++++ Supplied records

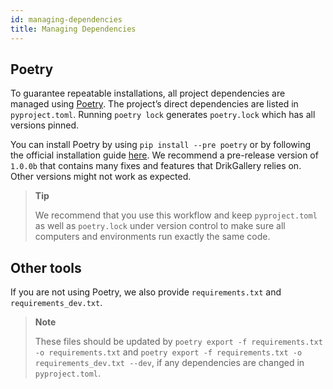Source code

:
 ```yaml
---
id: managing-dependencies
title: Managing Dependencies
---
```



## Poetry 

To guarantee repeatable installations, all project dependencies are managed using [Poetry](https://poetry.eustace.io/). The project’s direct dependencies are listed in `pyproject.toml`. 
Running `poetry lock` generates `poetry.lock` which has all versions pinned.

You can install Poetry by using `pip install --pre poetry` or by following the official installation guide [here](https://github.com/sdispater/poetry#installation).
We recommend a pre-release version of `1.0.0b` that contains many fixes and features that DrikGallery relies on. Other versions might not work as expected.



>**Tip**
>
>We recommend that you use this workflow and keep `pyproject.toml` as well as `poetry.lock` under version control to make sure all computers and environments run exactly the same code.

## Other tools

If you are not using Poetry, we also provide `requirements.txt` and `requirements_dev.txt`. 

>**Note**
>
>These files should be updated by `poetry export -f requirements.txt -o requirements.txt` and `poetry export -f requirements.txt -o requirements_dev.txt --dev`, if any dependencies are changed in `pyproject.toml`.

++++++++

• **Exercise prompt**:
Nothing but the lines from the one that contains "## Other tools" through the end of the data above should appear, each reproduced exactly.

• **Solution to this exercise**:
## Other tools

If you are not using Poetry, we also provide `requirements.txt` and `requirements_dev.txt`. 

>**Note**
>
>These files should be updated by `poetry export -f requirements.txt -o requirements.txt` and `poetry export -f requirements.txt -o requirements_dev.txt --dev`, if any dependencies are changed in `pyproject.toml`.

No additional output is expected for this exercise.